Surveys suggest partisan self-identification among American voters is declining; however, actual voting behavior indicates the opposite--swing voters have all but vanished, and straight ticket voting is increasingly the norm. Many voters simply prefer to see themselves as "independent" thinkers, while others are unhappy with their political party, sometimes even because they feel the party is not partisan enough. But so long as the Republican Party is beholden to the ultra-conservative white base it has cultivated since Richard Nixon employed his 'Southern Strategy' nearly 50 years ago, most millennials will likely find themselves voting straight ticket, too--for Democrats.

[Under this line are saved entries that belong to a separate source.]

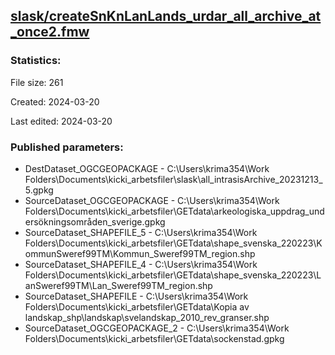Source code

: ﻿## [slask/createSnKnLanLands_urdar_all_archive_at_once2.fmw](https://github.com/kicki58/kix_working_dir/blob/master/slask/createSnKnLanLands_urdar_all_archive_at_once2.fmw)

### Statistics:
File size: 261

Created: 2024-03-20

Last edited: 2024-03-20



### Published parameters:
*  DestDataset_OGCGEOPACKAGE    -   C:\Users\krima354\Work Folders\Documents\kicki_arbetsfiler\slask\all_intrasisArchive_20231213_5.gpkg
*  SourceDataset_OGCGEOPACKAGE    -   C:\Users\krima354\Work Folders\Documents\kicki_arbetsfiler\GETdata\arkeologiska_uppdrag_undersökningsområden_sverige.gpkg
*  SourceDataset_SHAPEFILE_5    -   C:\Users\krima354\Work Folders\Documents\kicki_arbetsfiler\GETdata\shape_svenska_220223\KommunSweref99TM\Kommun_Sweref99TM_region.shp
*  SourceDataset_SHAPEFILE_4    -   C:\Users\krima354\Work Folders\Documents\kicki_arbetsfiler\GETdata\shape_svenska_220223\LanSweref99TM\Lan_Sweref99TM_region.shp
*  SourceDataset_SHAPEFILE    -   C:\Users\krima354\Work Folders\Documents\kicki_arbetsfiler\GETdata\Kopia av landskap_shp\landskap\svelandskap_2010_rev_granser.shp
*  SourceDataset_OGCGEOPACKAGE_2    -   C:\Users\krima354\Work Folders\Documents\kicki_arbetsfiler\GETdata\sockenstad.gpkg







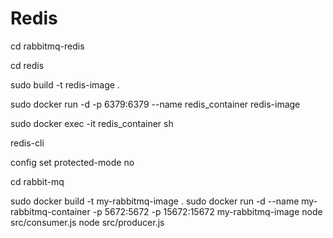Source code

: # Redis

cd rabbitmq-redis

cd redis 

sudo build -t redis-image .

sudo docker run -d -p 6379:6379 --name redis_container redis-image

sudo docker exec -it redis_container sh

redis-cli

config set protected-mode no


cd rabbit-mq

sudo docker build -t my-rabbitmq-image .
sudo docker run -d --name my-rabbitmq-container -p 5672:5672 -p 15672:15672 my-rabbitmq-image
node src/consumer.js
node src/producer.js



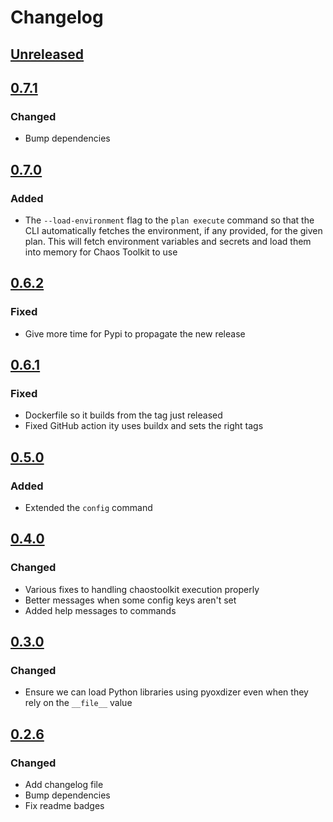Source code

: # Changelog

## [Unreleased][]

[Unreleased]: https://github.com/reliablyhq/cli/compare/0.7.1...HEAD

## [0.7.1][]

[0.7.1]: https://github.com/reliablyhq/cli/compare/0.7.0...0.7.1

### Changed

* Bump dependencies

## [0.7.0][]

[0.7.0]: https://github.com/reliablyhq/cli/compare/0.6.2...0.7.0

### Added

* The `--load-environment` flag to the `plan execute` command so that the CLI
  automatically fetches the environment, if any provided, for the given plan.
  This will fetch environment variables and secrets and load them into memory
  for Chaos Toolkit to use

## [0.6.2][]

[0.6.2]: https://github.com/reliablyhq/cli/compare/0.6.1...0.6.2

### Fixed

* Give more time for Pypi to propagate the new release

## [0.6.1][]

[0.6.1]: https://github.com/reliablyhq/cli/compare/0.6.0...0.6.1

### Fixed

* Dockerfile so it builds from the tag just released
* Fixed GitHub action ity uses buildx and sets the right tags

## [0.5.0][]

[0.5.0]: https://github.com/reliablyhq/cli/compare/0.4.0...0.5.0

### Added

* Extended the `config` command

## [0.4.0][]

[0.4.0]: https://github.com/reliablyhq/cli/compare/0.3.0...0.4.0

### Changed

- Various fixes to handling chaostoolkit execution properly
- Better messages when some config keys aren't set
- Added help messages to commands

## [0.3.0][]

[0.3.0]: https://github.com/reliablyhq/cli/compare/0.2.6...0.3.0

### Changed

- Ensure we can load Python libraries using pyoxdizer even when they rely
  on the `__file__` value

## [0.2.6][]

[0.2.6]: https://github.com/reliablyhq/cli/compare/0.2.6...HEAD

### Changed

- Add changelog file
- Bump dependencies
- Fix readme badges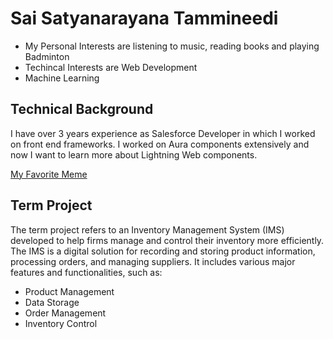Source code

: # Sai Satyanarayana Tammineedi

  - My Personal Interests are listening to music, reading  books and 
playing Badminton
  - Techincal Interests are Web Development
  - Machine Learning
    
## Technical Background
I have over 3 years experience as Salesforce Developer in which I worked 
on front end frameworks. I worked on Aura components extensively and now I 
want to learn more about Lightning Web components.

[My Favorite 
Meme](https://i.pinimg.com/736x/4a/17/de/4a17de2149fefbb2146110c3d3a41db0.jpg)

## Term Project
The term project refers to an Inventory Management System (IMS) developed to help firms manage and control their inventory more efficiently. The IMS is a digital solution for recording and storing product information, processing orders, and managing suppliers. It includes various major features and functionalities, such as:
- Product Management
- Data Storage
- Order Management
- Inventory Control
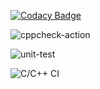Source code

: 
[![Codacy Badge](https://api.codacy.com/project/badge/Grade/67055b079bef4404b9a6357d82426afa)](https://app.codacy.com/gh/99002554/CPP_PROJECT_ENHANCED?utm_source=github.com&utm_medium=referral&utm_content=99002554/CPP_PROJECT_ENHANCED&utm_campaign=Badge_Grade)

![cppcheck-action](https://github.com/99002554/CPP_PROJECT_ENHANCED/workflows/cppcheck-action/badge.svg)

![unit-test](https://github.com/99002554/CPP_PROJECT_ENHANCED/workflows/unit-test/badge.svg?branch=main)

![C/C++ CI](https://github.com/99002554/CPP_PROJECT_ENHANCED/workflows/C/C++%20CI/badge.svg?branch=main)
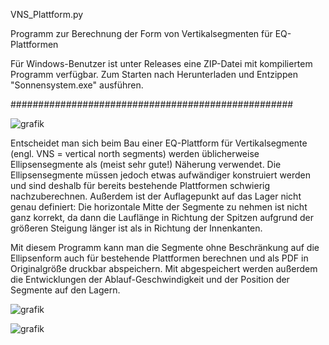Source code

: VNS_Plattform.py

Programm zur Berechnung der Form von Vertikalsegmenten für EQ-Plattformen

Für Windows-Benutzer ist unter Releases eine ZIP-Datei mit kompiliertem Programm verfügbar. Zum Starten nach Herunterladen und Entzippen "Sonnensystem.exe" ausführen.

###################################################

![grafik](https://user-images.githubusercontent.com/98178269/210575555-ce00c8aa-44fd-403f-ac67-17c41c20b250.png)

Entscheidet man sich beim Bau einer EQ-Plattform für Vertikalsegmente (engl. VNS = vertical north segments) werden üblicherweise Ellipsensegmente als (meist sehr gute!) Näherung verwendet. Die Ellipsensegmente müssen jedoch etwas aufwändiger konstruiert werden und sind deshalb für bereits bestehende Plattformen schwierig nachzuberechnen. Außerdem ist der Auflagepunkt auf das Lager nicht genau definiert: Die horizontale Mitte der Segmente zu nehmen ist nicht ganz korrekt, da dann die Lauflänge in Richtung der Spitzen aufgrund der größeren Steigung länger ist als in Richtung der Innenkanten.

Mit diesem Programm kann man die Segmente ohne Beschränkung auf die Ellipsenform auch für bestehende Plattformen berechnen und als PDF in Originalgröße druckbar abspeichern. Mit abgespeichert werden außerdem die Entwicklungen der Ablauf-Geschwindigkeit und der Position der Segmente auf den Lagern.

![grafik](https://user-images.githubusercontent.com/98178269/210575836-fa726ee5-180c-43d1-957d-cb7094999d0e.png)

![grafik](https://user-images.githubusercontent.com/98178269/210576156-a3bcfdf3-93e8-4956-ad13-232114d9f376.png)
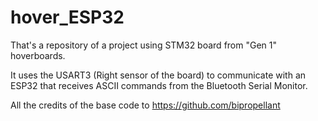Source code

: # hover_ESP32
That's a repository of a project using STM32 board from "Gen 1" hoverboards.

It uses the USART3 (Right sensor of the board) to communicate with an ESP32 that receives ASCII commands from the Bluetooth Serial Monitor.

All the credits of the base code to https://github.com/bipropellant
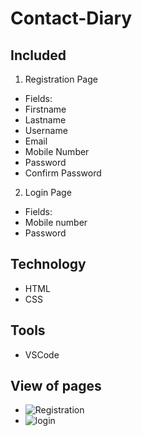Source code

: # Contact-Diary

## Included
1. Registration Page
- Fields:
- Firstname
- Lastname
- Username
- Email
- Mobile Number
- Password
- Confirm Password

2. Login Page
- Fields: 
- Mobile number
- Password

## Technology 
- HTML
- CSS

## Tools
- VSCode

## View of pages

- ![Registration](https://user-images.githubusercontent.com/90201757/174842639-bc0a7d1d-6044-4dd1-a6cf-4d9de5031ef5.JPG)
- ![login](https://user-images.githubusercontent.com/90201757/174842663-46d001bd-d1c6-4819-a40d-108296fbe2db.JPG)
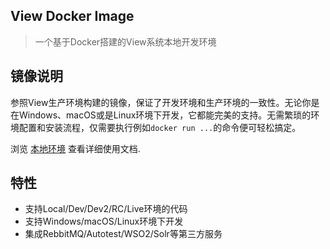 ## View Docker Image

> 一个基于Docker搭建的View系统本地开发环境

## 镜像说明

参照View生产环境构建的镜像，保证了开发环境和生产环境的一致性。无论你是在Windows、macOS或是Linux环境下开发，它都能完美的支持。无需繁琐的环境配置和安装流程，仅需要执行例如`docker run ...`的命令便可轻松搞定。

浏览 [本地环境](/enviroment/view.md) 查看详细使用文档.

## 特性

- 支持Local/Dev/Dev2/RC/Live环境的代码
- 支持Windows/macOS/Linux环境下开发
- 集成RebbitMQ/Autotest/WSO2/Solr等第三方服务

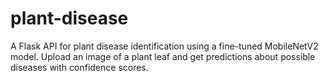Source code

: # plant-disease
A Flask API for plant disease identification using a fine-tuned MobileNetV2 model. Upload an image of a plant leaf and get predictions about possible diseases with confidence scores.
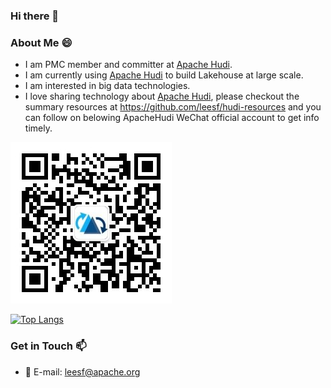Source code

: ### Hi there 👋



### About Me 😄

- I am PMC member and committer at [Apache Hudi](https://github.com/apache/hudi).
- I am currently using [Apache Hudi](https://github.com/apache/hudi) to build Lakehouse at large scale.
- I am interested in big data technologies.
- I love sharing technology about [Apache Hudi](https://github.com/apache/hudi), please checkout the summary resources at https://github.com/leesf/hudi-resources and you can follow on belowing ApacheHudi WeChat official account to get info timely.

![](./apachehudi.jpg)


[![Top Langs](https://github-readme-stats.vercel.app/api?username=leesf&show_icons=true&hide_title=true&hide_border=true)](https://github.com/leesf)

### Get in Touch 📫

- 📮&nbsp;E-mail: [leesf@apache.org](mailto:leesf@apache.org)
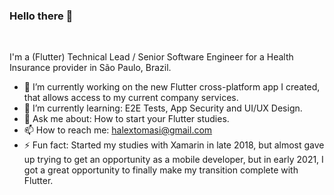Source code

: ### Hello there 👋

<br/>

I'm a (Flutter) Technical Lead / Senior Software Engineer for a Health Insurance provider in São Paulo, Brazil.

- 🔭 I’m currently working on the new Flutter cross-platform app I created, that allows access to my current company services.
- 🌱 I’m currently learning: E2E Tests, App Security and UI/UX Design.
- 💬 Ask me about: How to start your Flutter studies.
- 📫 How to reach me: halextomasi@gmail.com
- ⚡ Fun fact: Started my studies with Xamarin in late 2018, but almost gave up trying to get an opportunity as a mobile developer, but in early 2021, I got a great opportunity to finally make my transition complete with Flutter.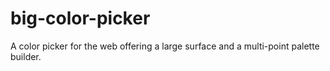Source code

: # big-color-picker
A color picker for the web offering a large surface and a multi-point palette builder.
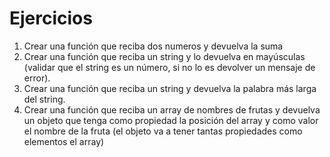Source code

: # Ejercicios

1. Crear una función que reciba dos numeros y devuelva la suma
2. Crear una función que reciba un string y lo devuelva en mayúsculas (validar que el string es un número, si no lo es devolver un mensaje de error).
3. Crear una función que reciba un string y devuelva la palabra más larga del string.
4. Crear una función que reciba un array de nombres de frutas y devuelva un objeto que tenga como propiedad la posición del array y como valor el nombre de la fruta (el objeto va a tener tantas propiedades como elementos el array)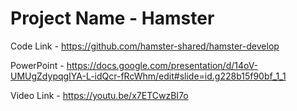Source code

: # Project Name - Hamster

Code Link - <https://github.com/hamster-shared/hamster-develop>

PowerPoint - <https://docs.google.com/presentation/d/14oV-UMUgZdypqgIYA-L-idQcr-fRcWhm/edit#slide=id.g228b15f90bf_1_1>

Video Link - <https://youtu.be/x7ETCwzBI7o>
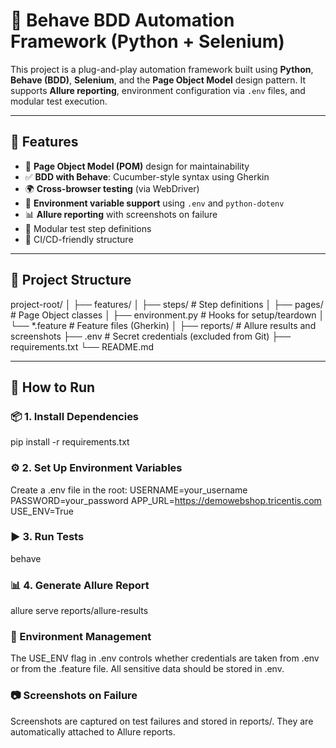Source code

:# 🧪 Behave BDD Automation Framework (Python + Selenium)

This project is a plug-and-play automation framework built using **Python**, **Behave (BDD)**, **Selenium**, and the **Page Object Model** design pattern. It supports **Allure reporting**, environment configuration via `.env` files, and modular test execution.

---

## 🚀 Features

- 🧱 **Page Object Model (POM)** design for maintainability
- ✅ **BDD with Behave**: Cucumber-style syntax using Gherkin
- 🌍 **Cross-browser testing** (via WebDriver)
- 🔐 **Environment variable support** using `.env` and `python-dotenv`
- 📊 **Allure reporting** with screenshots on failure
- 🧪 Modular test step definitions
- 🔁 CI/CD-friendly structure

---

## 📁 Project Structure

project-root/
│
├── features/
│ ├── steps/ # Step definitions
│ ├── pages/ # Page Object classes
│ ├── environment.py # Hooks for setup/teardown
│ └── *.feature # Feature files (Gherkin)
│
├── reports/ # Allure results and screenshots
├── .env # Secret credentials (excluded from Git)
├── requirements.txt
└── README.md


---

## 🧪 How to Run

### 📦 1. Install Dependencies
pip install -r requirements.txt
### ⚙️ 2. Set Up Environment Variables
Create a .env file in the root:
USERNAME=your_username
PASSWORD=your_password
APP_URL=https://demowebshop.tricentis.com
USE_ENV=True
### ▶️ 3. Run Tests
behave
### 📊 4. Generate Allure Report
allure serve reports/allure-results
### 🔐 Environment Management
The USE_ENV flag in .env controls whether credentials are taken from .env or from the .feature file.
All sensitive data should be stored in .env.
### 📷 Screenshots on Failure
Screenshots are captured on test failures and stored in reports/. They are automatically attached to Allure reports.
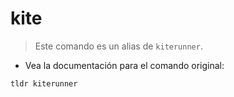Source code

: # kite

> Este comando es un alias de `kiterunner`.

- Vea la documentación para el comando original:

`tldr kiterunner`

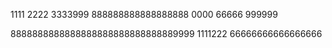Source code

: 1111
2222
3333999
888888888888888888
0000
66666
999999

8888888888888888888888888888889999
1111222
66666666666666666
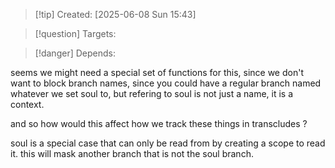 
>[!tip] Created: [2025-06-08 Sun 15:43]

>[!question] Targets: 

>[!danger] Depends: 


seems we might need a special set of functions for this, since we don't want to block branch names, since you could have a regular branch named whatever we set soul to, but refering to soul is not just a name, it is a context.

and so how would this affect how we track these things in transcludes ?

soul is a special case that can only be read from by creating a scope to read it.
this will mask another branch that is not the soul branch.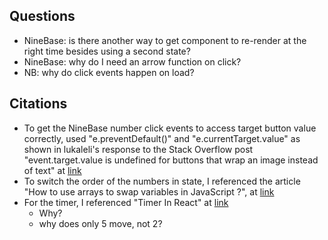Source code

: ## Questions 
- NineBase: is there another way to get component to re-render at the right time besides using a second state? 
- NineBase: why do I need an arrow function on click? 
- NB: why do click events happen on load? 

## Citations
- To get the NineBase number click events to access target button value correctly, used "e.preventDefault()" and "e.currentTarget.value" as shown in lukaleli's response to the Stack Overflow post "event.target.value is undefined for buttons that wrap an image instead of text" at [link](https://stackoverflow.com/questions/45882638/event-target-value-is-undefined-for-buttons-that-wrap-an-image-instead-of-text)
- To switch the order of the numbers in state, I referenced the article "How to use arrays to swap variables in JavaScript ?", at [link](https://www.geeksforgeeks.org/how-to-use-arrays-to-swap-variables-in-javascript/)
- For the timer, I referenced "Timer In React" at [link](https://www.youtube.com/watch?v=ZDrneKwOWAg)
  - Why? 
  - why  does only 5 move, not 2? 

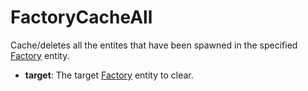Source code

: # FactoryCacheAll

Cache/deletes all the entites that have been spawned in the specified
[Factory](./Entity/Factory) entity.

-   **target**: The target [Factory](./Entity/Factory) entity to clear.
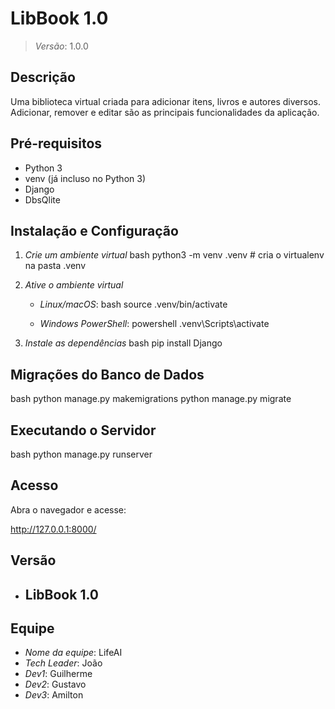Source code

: # LibBook 1.0

> *Versão*: 1.0.0

## Descrição

Uma biblioteca virtual criada para adicionar itens, livros e autores diversos. Adicionar, remover e editar são as principais funcionalidades da aplicação. 

## Pré-requisitos

- Python 3
- venv (já incluso no Python 3)
- Django
- DbsQlite

## Instalação e Configuração

1. *Crie um ambiente virtual*
   bash
   python3 -m venv .venv  # cria o virtualenv na pasta .venv
   

2. *Ative o ambiente virtual*
   - *Linux/macOS*:
     bash
     source .venv/bin/activate
     
   - *Windows PowerShell*:
     powershell
     .venv\Scripts\activate
     

3. *Instale as dependências*
   bash
   pip install Django
   

## Migrações do Banco de Dados

bash
python manage.py makemigrations
python manage.py migrate


## Executando o Servidor

bash
python manage.py runserver


## Acesso

Abra o navegador e acesse:


http://127.0.0.1:8000/


## Versão

- ## LibBook 1.0

## Equipe

- *Nome da equipe*: LifeAI
- *Tech Leader*: João
- *Dev1*: Guilherme
- *Dev2*: Gustavo
- *Dev3*: Amilton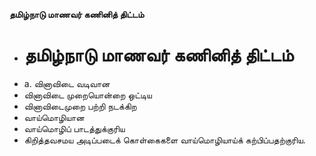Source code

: **தமிழ்நாடு மாணவர் கணினித் திட்டம்**
- # தமிழ்நாடு மாணவர் கணினித் திட்டம்
- a. வினாவிடை வடிவான
- வினாவிடை முறையொன்றை ஒட்டிய
- வினாவிடைமுறை பற்றி நடக்கிற
- வாய்மொழியான
- வாய்மொழிப் பாடத்துக்குரிய
- கிறித்தவசமய அடிப்படைக் கொள்கைகளை வாய்மொழியாய்க் கற்பிப்பதற்குரிய.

And, as he points out, that ancient Boomer warhorse Hillary Clinton seems to recognize that her political future is tied to these youngsters, and is formulating her political agenda with that in mind. From campaign finance to a pathway to citizenship for DREAMers and their families, to a hike in the minimum wage, her campaign so far has been very conscious of the top level concerns of young people. She may be old, but she isn't stupid either.

Gen-X dreamboats Marco Rubio and Scott Walker, on the other hand, are offering young people a bleak vision of endless war, antiquated social values and economic hardship and they know it. It matters little if that dark picture of the future is offered by a youthful fellow with an ethnic name. It's embarrassing for the Republicans that they don't understand that.

By Heather Digby Parton

Heather Digby Parton, also known as "Digby," is a contributing writer to Salon. She was the winner of the 2014 Hillman Prize for Opinion and Analysis Journalism.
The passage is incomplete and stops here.